### Aim of the exercise:
Copy out the data word for word. The images are not part of the copy.

### Material provided:

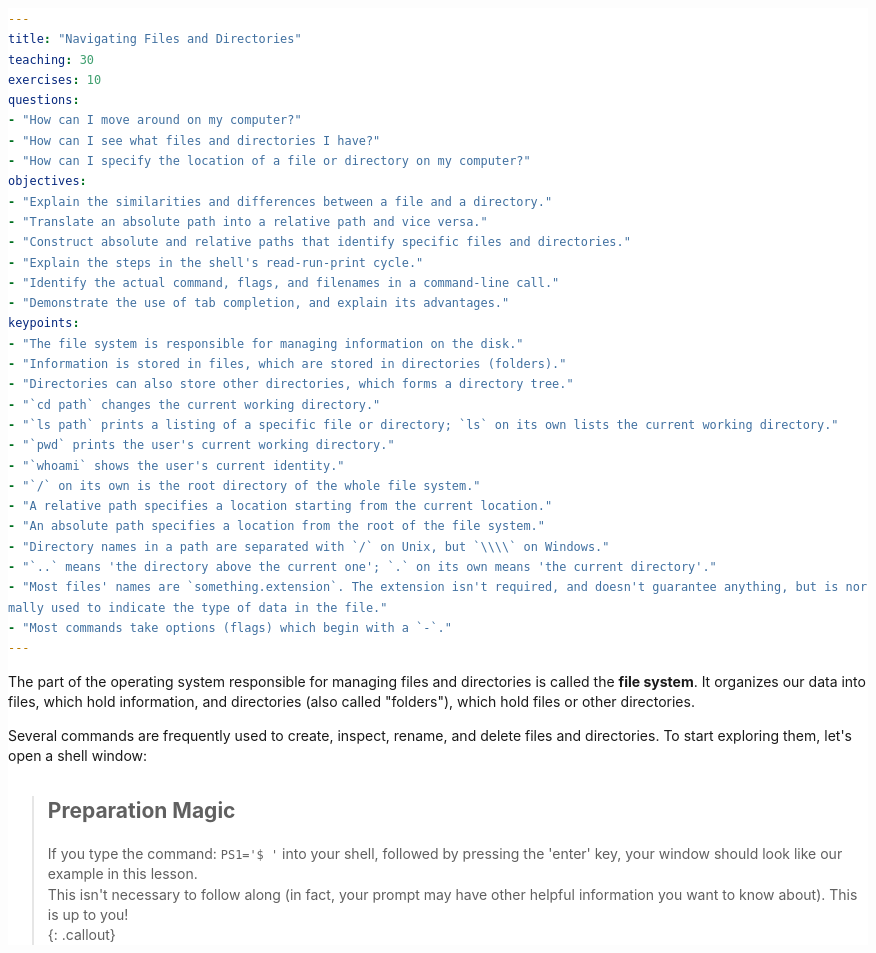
 ```yaml
---
title: "Navigating Files and Directories"
teaching: 30
exercises: 10
questions:
- "How can I move around on my computer?"
- "How can I see what files and directories I have?"
- "How can I specify the location of a file or directory on my computer?"
objectives:
- "Explain the similarities and differences between a file and a directory."
- "Translate an absolute path into a relative path and vice versa."
- "Construct absolute and relative paths that identify specific files and directories."
- "Explain the steps in the shell's read-run-print cycle."
- "Identify the actual command, flags, and filenames in a command-line call."
- "Demonstrate the use of tab completion, and explain its advantages."
keypoints:
- "The file system is responsible for managing information on the disk."
- "Information is stored in files, which are stored in directories (folders)."
- "Directories can also store other directories, which forms a directory tree."
- "`cd path` changes the current working directory."
- "`ls path` prints a listing of a specific file or directory; `ls` on its own lists the current working directory."
- "`pwd` prints the user's current working directory."
- "`whoami` shows the user's current identity."
- "`/` on its own is the root directory of the whole file system."
- "A relative path specifies a location starting from the current location."
- "An absolute path specifies a location from the root of the file system."
- "Directory names in a path are separated with `/` on Unix, but `\\\\` on Windows."
- "`..` means 'the directory above the current one'; `.` on its own means 'the current directory'."
- "Most files' names are `something.extension`. The extension isn't required, and doesn't guarantee anything, but is normally used to indicate the type of data in the file."
- "Most commands take options (flags) which begin with a `-`."
---
```


The part of the operating system responsible for managing files and directories
is called the **file system**.
It organizes our data into files,
which hold information,
and directories (also called "folders"),
which hold files or other directories.

Several commands are frequently used to create, inspect, rename, and delete files and directories.
To start exploring them,
let's open a shell window:

> ## Preparation Magic
>
> If you type the command:
> `PS1='$ '`
> into your shell, followed by pressing the 'enter' key,
> your window should look like our example in this lesson.  
> This isn't necessary to follow along (in fact, your prompt may have
> other helpful information you want to know about).  This is up to you!  
{: .callout}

### Task result:
 ```yaml
---
title: "Navigating Files and Directories"
teaching: 30
exercises: 10
questions:
- "How can I move around on my computer?"
- "How can I see what files and directories I have?"
- "How can I specify the location of a file or directory on my computer?"
objectives:
- "Explain the similarities and differences between a file and a directory."
- "Translate an absolute path into a relative path and vice versa."
- "Construct absolute and relative paths that identify specific files and directories."
- "Explain the steps in the shell's read-run-print cycle."
- "Identify the actual command, flags, and filenames in a command-line call."
- "Demonstrate the use of tab completion, and explain its advantages."
keypoints:
- "The file system is responsible for managing information on the disk."
- "Information is stored in files, which are stored in directories (folders)."
- "Directories can also store other directories, which forms a directory tree."
- "`cd path` changes the current working directory."
- "`ls path` prints a listing of a specific file or directory; `ls` on its own lists the current working directory."
- "`pwd` prints the user's current working directory."
- "`whoami` shows the user's current identity."
- "`/` on its own is the root directory of the whole file system."
- "A relative path specifies a location starting from the current location."
- "An absolute path specifies a location from the root of the file system."
- "Directory names in a path are separated with `/` on Unix, but `\\\\` on Windows."
- "`..` means 'the directory above the current one'; `.` on its own means 'the current directory'."
- "Most files' names are `something.extension`. The extension isn't required, and doesn't guarantee anything, but is normally used to indicate the type of data in the file."
- "Most commands take options (flags) which begin with a `-`."
---
```


The part of the operating system responsible for managing files and directories
is called the **file system**.
It organizes our data into files,
which hold information,
and directories (also called "folders"),
which hold files or other directories.

Several commands are frequently used to create, inspect, rename, and delete files and directories.
To start exploring them,
let's open a shell window:

> ## Preparation Magic
>
> If you type the command:
> `PS1='$ '`
> into your shell, followed by pressing the 'enter' key,
> your window should look like our example in this lesson.  
> This isn't necessary to follow along (in fact, your prompt may have
> other helpful information you want to know about).  This is up to you!  
{: .callout}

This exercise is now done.